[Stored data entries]
===============

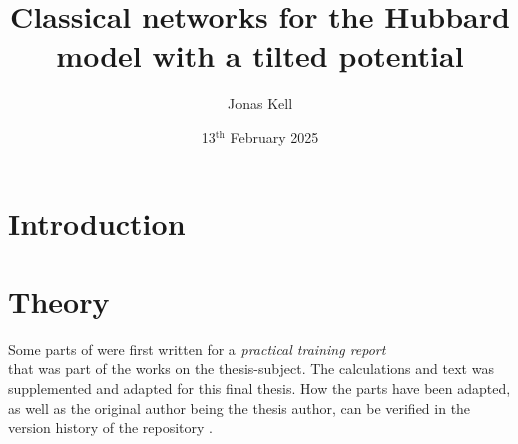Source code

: \documentclass[
headings=optiontohead,              %
12pt,                               %
DIV=13,                             %
twoside=false,                      %
open=right,                         %
BCOR=00mm,                          %
toc=bibliographynumbered            %
]{scrreport}
\title{Classical networks for the Hubbard model with a tilted potential}
\author{Jonas Kell}
\date{13$^\text{th}$ February 2025}
\begin{document}
\thispagestyle{empty}                           %
\cleardoublepage                                %
\pagestyle{scrheadings}                         %
\renewcommand{\contentsname}{Table of Contents} %
\tableofcontents                                %
\cleardoublepage                                %

\clearpairofpagestyles
\ihead{\leftmark}
\ohead{\Ifstr{\leftmark}{\rightmark}{}{\rightmark}}
\cfoot*{\pagemark}

\renewcommand{\theequation}{\arabic{equation}} %

\chapter{Introduction}
\label{sec:introduction}

\FloatBarrier

\chapter{Theory}
\label{sec:theory}

Some parts of  were first written for a \emph{practical training report}\\  that was part of the works on the thesis-subject.
The calculations and text was supplemented and adapted for this final thesis. 
How the parts have been adapted, as well as the original author being the thesis author, can be verified in the version history of the repository \cite{selfDocument}.
\end{document}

===============

What to produce ::
Copy every line above exactly; images stay out.

Task result ::
Source code

: \documentclass[
headings=optiontohead,              %
12pt,                               %
DIV=13,                             %
twoside=false,                      %
open=right,                         %
BCOR=00mm,                          %
toc=bibliographynumbered            %
]{scrreport}
\title{Classical networks for the Hubbard model with a tilted potential}
\author{Jonas Kell}
\date{13$^\text{th}$ February 2025}
\begin{document}
\thispagestyle{empty}                           %
\cleardoublepage                                %
\pagestyle{scrheadings}                         %
\renewcommand{\contentsname}{Table of Contents} %
\tableofcontents                                %
\cleardoublepage                                %

\clearpairofpagestyles
\ihead{\leftmark}
\ohead{\Ifstr{\leftmark}{\rightmark}{}{\rightmark}}
\cfoot*{\pagemark}

\renewcommand{\theequation}{\arabic{equation}} %

\chapter{Introduction}
\label{sec:introduction}

\FloatBarrier

\chapter{Theory}
\label{sec:theory}

Some parts of  were first written for a \emph{practical training report}\\  that was part of the works on the thesis-subject.
The calculations and text was supplemented and adapted for this final thesis. 
How the parts have been adapted, as well as the original author being the thesis author, can be verified in the version history of the repository \cite{selfDocument}.
\end{document}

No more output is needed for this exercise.